Data supplied Block Start
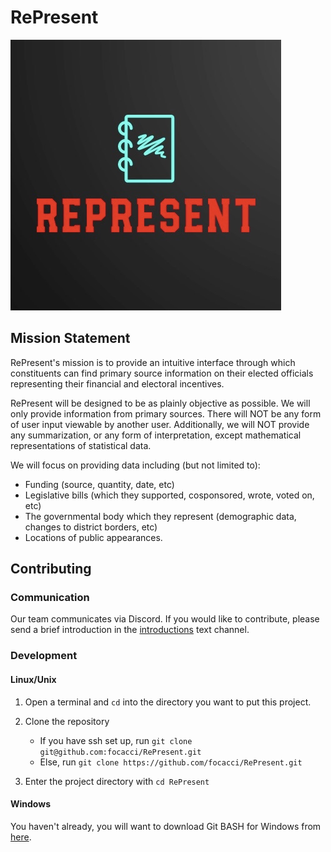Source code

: # RePresent
![RePresent Logo](https://github.com/focacci/RePresent/blob/main/img/logo_v0.1.jpg)

## Mission Statement
RePresent's mission is to provide an intuitive interface through which
constituents can find primary source information on their elected officials
representing their financial and electoral incentives. 

RePresent will be designed to be as plainly objective as possible. We will only
 provide information from primary sources. There will NOT be any form of user
 input viewable by another user. Additionally, we will NOT provide any
 summarization, or any form of interpretation, except mathematical
 representations of statistical data. 

We will focus on providing data including (but not limited to):
* Funding (source, quantity, date, etc)
* Legislative bills (which they supported, cosponsored, wrote, voted on, etc)
* The governmental body which they represent (demographic data, changes to 
    district borders, etc)
* Locations of public appearances.

## Contributing

### Communication
Our team communicates via Discord. If you would like to contribute, please
send a brief introduction in the [introductions](https://discord.gg/F24atDv3uF) text channel.

### Development
#### Linux/Unix
1. Open a terminal and `cd` into the directory you want to put this project.

2. Clone the repository
    * If you have ssh set up, run `git clone git@github.com:focacci/RePresent.git`
    * Else, run `git clone https://github.com/focacci/RePresent.git`

3. Enter the project directory with `cd RePresent`

#### Windows
You haven't already, you will want to download Git BASH for Windows from [here](https://gitforwindows.org/).
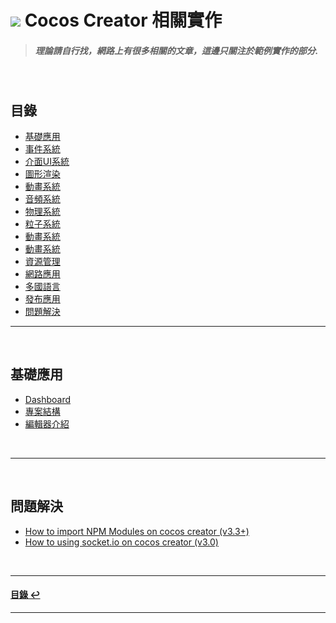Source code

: # ![](https://drive.google.com/uc?id=10INx5_pkhMcYRdx_OO4rXNXxcsvPtBYq) Cocos Creator 相關實作

> ##### 理論請自行找，網路上有很多相關的文章，這邊只關注於範例實作的部分.

<br>

<!--ts-->
## 目錄
* [基礎應用](#基礎應用)
* [事件系統](#事件系統)
* [介面UI系統](#介面UI系統)
* [圖形渲染](#圖形渲染)
* [動畫系統](#動畫系統)
* [音頻系統](#音頻系統)
* [物理系統](#物理系統)
* [粒子系統](#粒子系統)
* [動畫系統](#Tween系統)
* [動畫系統](#地形系統)
* [資源管理](#資源管理)
* [網路應用](#網路應用)
* [多國語言](#多國語言)
* [發布應用](#發布應用)
* [問題解決](#問題解決)
<!--te-->

---
<br>

## 基礎應用
* [Dashboard]() <br>
* [專案結構]() <br>
* [編輯器介紹]() <br>

<br>

---
<br>

## 問題解決
* [How to import NPM Modules on cocos creator (v3.3+)](https://github.com/RC-Dev-Tech/cocos-note-2023-05-02) <br>
* [How to using socket.io on cocos creator (v3.0)](https://github.com/RC-Dev-Tech/cocos-note-2023-04-26) <br>

<br>

---
<!--ts-->
#### [目錄 ↩](#目錄)
<!--te-->
---

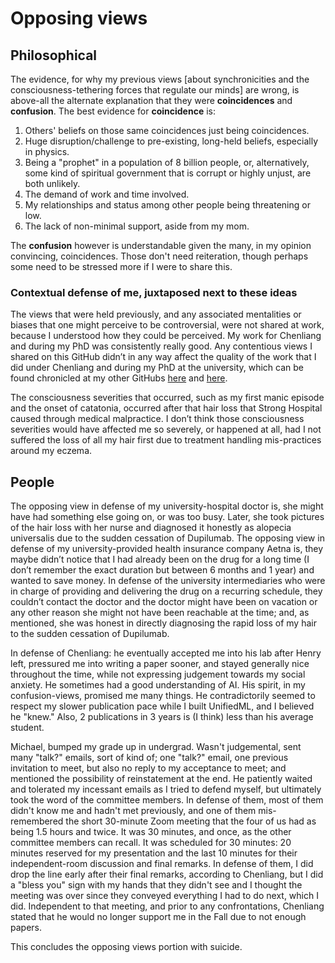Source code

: # Opposing views

## Philosophical

The evidence, for why my previous views [about synchronicities and the consciousness-tethering forces that regulate our minds] are wrong, is above-all the alternate explanation that they were **coincidences** and **confusion**. The best evidence for **coincidence** is:

1. Others' beliefs on those same coincidences just being coincidences.
2. Huge disruption/challenge to pre-existing, long-held beliefs, especially in physics.
3. Being a "prophet" in a population of 8 billion people, or, alternatively, some kind of spiritual government that is corrupt or highly unjust, are both unlikely.
4. The demand of work and time involved.
5. My relationships and status among other people being threatening or low.
6. The lack of non-minimal support, aside from my mom.

The **confusion** however is understandable given the many, in my opinion convincing, coincidences. Those don't need reiteration, though perhaps some need to be stressed more if I were to share this.

### Contextual defense of me, juxtaposed next to these ideas

The views that were held previously, and any associated mentalities or biases that one might perceive to be controversial, were not shared at work, because I understood how they could be perceived. My work for Chenliang and during my PhD was consistently really good. Any contentious views I shared on this GitHub didn’t in any way affect the quality of the work that I did under Chenliang and during my PhD at the university, which can be found chronicled at my other GitHubs [here](https://github.com/slerman12) and [here](https://github.com/agi-init).  

The consciousness severities that occurred, such as my first manic episode and the onset of catatonia, occurred after that hair loss that Strong Hospital caused through medical malpractice. I don’t think those consciousness severities would have affected me so severely, or happened at all, had I not suffered the loss of all my hair first due to treatment handling mis-practices around my eczema. 

## People

The opposing view in defense of my university-hospital doctor is, she might have had something else going on, or was too busy. Later, she took pictures of the hair loss with her nurse and diagnosed it honestly as alopecia universalis due to the sudden cessation of Dupilumab. The opposing view in defense of my university-provided health insurance company Aetna is, they maybe didn’t notice that I had already been on the drug for a long time (I don’t remember the exact duration but between 6 months and 1 year) and wanted to save money. In defense of the university intermediaries who were in charge of providing and delivering the drug on a recurring schedule, they couldn’t contact the doctor and the doctor might have been on vacation or any other reason she might not have been reachable at the time; and, as mentioned, she was honest in directly diagnosing the rapid loss of my hair to the sudden cessation of Dupilumab. 

In defense of Chenliang: he eventually accepted me into his lab after Henry left, pressured me into writing a paper sooner, and stayed generally nice throughout the time, while not expressing judgement towards my social anxiety. He sometimes had a good understanding of AI. His spirit, in my confusion-views, promised me many things. He contradictorily seemed to respect my slower publication pace while I built UnifiedML, and I believed he "knew." Also, 2 publications in 3 years is (I think) less than his average student.

Michael, bumped my grade up in undergrad. Wasn't judgemental, sent many "talk?" emails, sort of kind of; one "talk?" email, one previous invitation to meet, but also no reply to my acceptance to meet; and mentioned the possibility of reinstatement at the end. He patiently waited and tolerated my incessant emails as I tried to defend myself, but ultimately took the word of the committee members. In defense of them, most of them didn't know me and hadn't met previously, and one of them mis-remembered the short 30-minute Zoom meeting that the four of us had as being 1.5 hours and twice. It was 30 minutes, and once, as the other committee members can recall. It was scheduled for 30 minutes: 20 minutes reserved for my presentation and the last 10 minutes for their independent-room discussion and final remarks. In defense of them, I did drop the line early after their final remarks, according to Chenliang, but I did a "bless you" sign with my hands that they didn't see and I thought the meeting was over since they conveyed everything I had to do next, which I did. Independent to that meeting, and prior to any confrontations, Chenliang stated that he would no longer support me in the Fall due to not enough papers.

This concludes the opposing views portion with suicide.
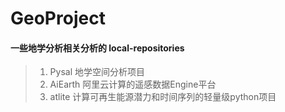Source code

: # GeoProject

#### 一些地学分析相关分析的 local-repositories
>1. Pysal 地学空间分析项目
>2. AiEarth 阿里云计算的遥感数据Engine平台
>3. atlite 计算可再生能源潜力和时间序列的轻量级python项目
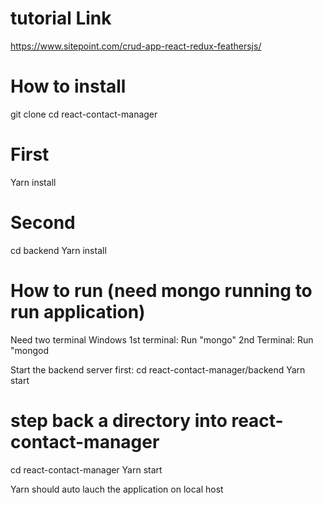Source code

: # tutorial Link 
https://www.sitepoint.com/crud-app-react-redux-feathersjs/

# How to install
git clone 
cd react-contact-manager


# First 
Yarn install

# Second 
cd backend
Yarn install


# How to run  (need mongo running to run application)
Need two terminal Windows 
1st terminal: Run "mongo"
2nd Terminal: Run "mongod


Start the backend server first:
cd react-contact-manager/backend
Yarn start

# step back a directory into react-contact-manager
cd react-contact-manager 
Yarn start

Yarn should auto lauch the application on local host
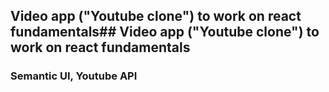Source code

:## Video app ("Youtube clone") to work on react fundamentals## Video app ("Youtube clone") to work on react fundamentals

### Semantic UI, Youtube API

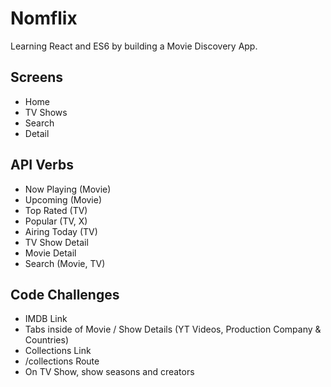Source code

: # Nomflix

Learning React and ES6 by building a Movie Discovery App.

## Screens

- Home
- TV Shows
- Search
- Detail

## API Verbs

- Now Playing (Movie)
- Upcoming (Movie)
- Top Rated (TV)
- Popular (TV, X)
- Airing Today (TV)
- TV Show Detail
- Movie Detail
- Search (Movie, TV)

## Code Challenges

- IMDB Link
- Tabs inside of Movie / Show Details (YT Videos, Production Company & Countries)
- Collections Link
- /collections Route
- On TV Show, show seasons and creators
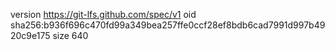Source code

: version https://git-lfs.github.com/spec/v1
oid sha256:b936f696c470fd99a349bea257ffe0ccf28ef8bdb6cad7991d997b4920c9e175
size 640

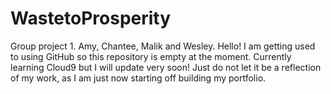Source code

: # WastetoProsperity
Group project 1. Amy, Chantee, Malik and Wesley.
Hello! I am getting used to using GitHub so this repository is empty at the moment. Currently learning Cloud9 but I will 
update very soon! Just do not let it be a reflection of my work, as I am just now starting off building my portfolio.
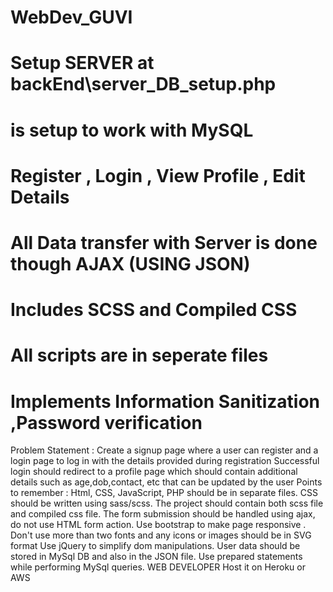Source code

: # WebDev_GUVI

# Setup SERVER at backEnd\server_DB_setup.php

# is setup to work with MySQL

# Register , Login , View Profile , Edit Details

# All Data transfer with Server is done though AJAX (USING JSON)

# Includes SCSS and Compiled CSS

# All scripts are in seperate files

# Implements Information Sanitization ,Password verification

Problem Statement :
Create a signup page where a user can register and a login page
to log in with the details provided during registration
Successful login should redirect to a profile page which should
contain additional details such as age,dob,contact, etc
that can be updated by the user
Points to remember :
Html, CSS, JavaScript, PHP should be in separate files.
CSS should be written using sass/scss. The project should
contain both scss file and compiled css file.
The form submission should be handled using ajax, do not use
HTML form action. Use bootstrap to make page responsive
.
Don't use more than two fonts and any icons or images should
be in SVG format Use jQuery to simplify dom manipulations.
User data should be stored in MySql DB and also in the JSON file.
Use prepared statements while performing MySql queries.
WEB DEVELOPER
Host it on Heroku or AWS
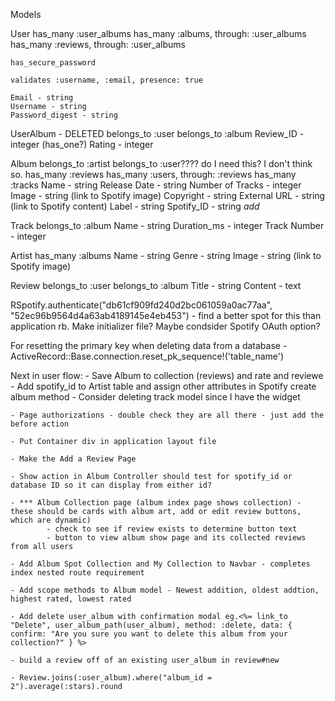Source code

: Models

User
    has_many :user_albums
    has_many :albums, through: :user_albums
    has_many :reviews, through: :user_albums

    has_secure_password

    validates :username, :email, presence: true
    
    Email - string
    Username - string
    Password_digest - string

    
    

UserAlbum - DELETED
    belongs_to :user
    belongs_to :album
    Review_ID - integer (has_one?)
    Rating - integer



Album
    belongs_to :artist
    belongs_to :user???? do I need this?  I don't think so.
    has_many :reviews
    has_many :users, through: :reviews
    has_many :tracks
    Name - string
    Release Date - string
    Number of Tracks - integer
    Image - string (link to Spotify image)
    Copyright - string
    External URL - string (link to Spotify content)
    Label - string
    Spotify_ID - string *add*



Track
    belongs_to :album
    Name - string
    Duration_ms - integer
    Track Number - integer


Artist
    has_many :albums
    Name - string
    Genre - string
    Image - string (link to Spotify image)


Review
    belongs_to :user
    belongs_to :album
    Title - string
    Content - text


RSpotify.authenticate("db61cf909fd240d2bc061059a0ac77aa", "52ec96b9564d4a63ab4189145e4eb453")
    - find a better spot for this than application rb.  Make initializer file?  Maybe condsider Spotify OAuth option?

For resetting the primary key when deleting data from a database
    - ActiveRecord::Base.connection.reset_pk_sequence!('table_name') 

Next in user flow:
    - Save Album to collection (reviews) and rate and reviewe
    - Add spotify_id to Artist table and assign other attributes in Spotify create album method
    - Consider deleting track model since I have the widget

    - Page authorizations - double check they are all there - just add the before action

    - Put Container div in application layout file 

    - Make the Add a Review Page

    - Show action in Album Controller should test for spotify_id or database ID so it can display from either id?

    - *** Album Collection page (album index page shows collection) - these should be cards with album art, add or edit review buttons, which are dynamic)
            - check to see if review exists to determine button text
            - button to view album show page and its collected reviews from all users

    - Add Album Spot Collection and My Collection to Navbar - completes index nested route requirement

    - Add scope methods to Album model - Newest addition, oldest addtion, highest rated, lowest rated

    - Add delete user_album with confirmation modal eg.<%= link_to "Delete", user_album_path(user_album), method: :delete, data: { confirm: "Are you sure you want to delete this album from your collection?" } %>

    - build a review off of an existing user_album in review#new

    - Review.joins(:user_album).where("album_id = 2").average(:stars).round

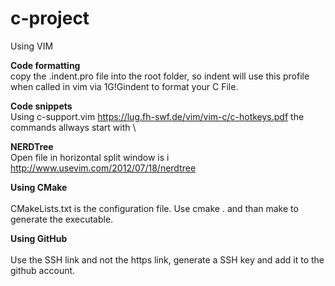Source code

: # c-project

Using VIM

<b>Code formatting</b><br>
copy the .indent.pro file into the root folder, so indent will use this profile when called in vim via 1G!Gindent to format your C File.

<b>Code snippets</b><br>
Using c-support.vim https://lug.fh-swf.de/vim/vim-c/c-hotkeys.pdf the commands allways start with \

<b>NERDTree</b><br>
Open file in horizontal split window is i
http://www.usevim.com/2012/07/18/nerdtree

<b>Using CMake</b><br>
<br>
CMakeLists.txt is the configuration file. Use cmake . and than make to generate the executable.

<b>Using GitHub</b><br>
<br>
Use the SSH link and not the https link, generate a SSH key and add it to the github account.
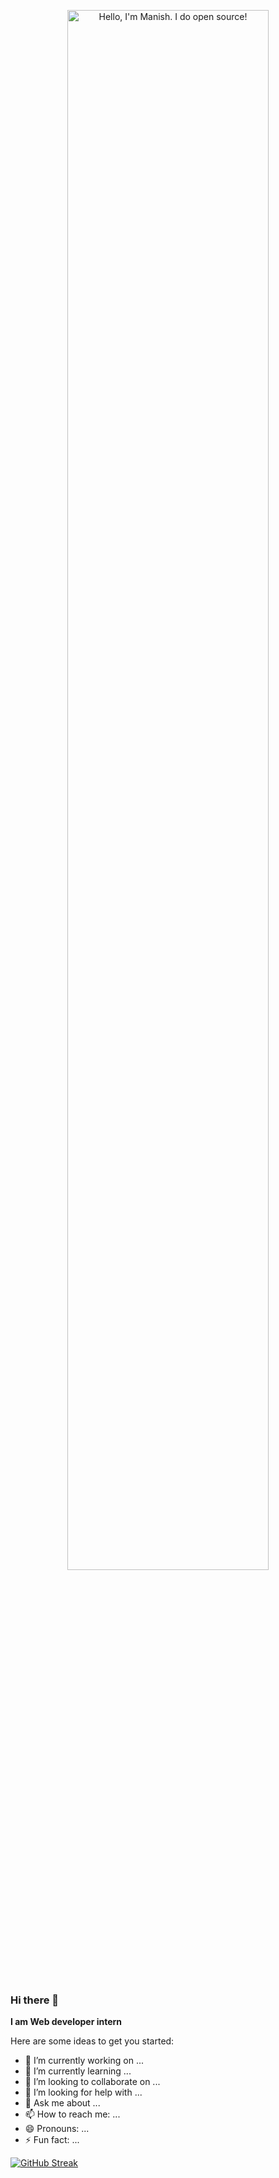 <p align="center"><a href="https://github.com/manishbishwas"><img width="80%" alt="Hello, I'm Manish. I do open source!" src="./assets/gh-readme-header.png" /></a></p>

<br />


### Hi there 👋

**I am Web developer intern**

Here are some ideas to get you started:

- 🔭 I’m currently working on ...
- 🌱 I’m currently learning ...
- 👯 I’m looking to collaborate on ...
- 🤔 I’m looking for help with ...
- 💬 Ask me about ...
- 📫 How to reach me: ...
- 😄 Pronouns: ...
- ⚡ Fun fact: ...

[![GitHub Streak](https://streak-stats.demolab.com?user=manishbishwas&theme=dark&hide_border=true)](https://git.io/streak-stats)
Data supplied Block End
> [Task instructions]:
The data above holds the lines to copy: start at the one with "<b>Using GitHub</b><br>", stop at the one with "- ⚡ Fun fact: ...", include both, copy them exactly without pictures, and copy nothing else.

> [Task solution]:
<b>Using GitHub</b><br>
<br>
Use the SSH link and not the https link, generate a SSH key and add it to the github account.
 <p align="center"><a href="https://github.com/manishbishwas"><img width="80%" alt="Hello, I'm Manish. I do open source!" src="./assets/gh-readme-header.png" /></a></p>

<br />


### Hi there 👋

**I am Web developer intern**

Here are some ideas to get you started:

- 🔭 I’m currently working on ...
- 🌱 I’m currently learning ...
- 👯 I’m looking to collaborate on ...
- 🤔 I’m looking for help with ...
- 💬 Ask me about ...
- 📫 How to reach me: ...
- 😄 Pronouns: ...
- ⚡ Fun fact: ...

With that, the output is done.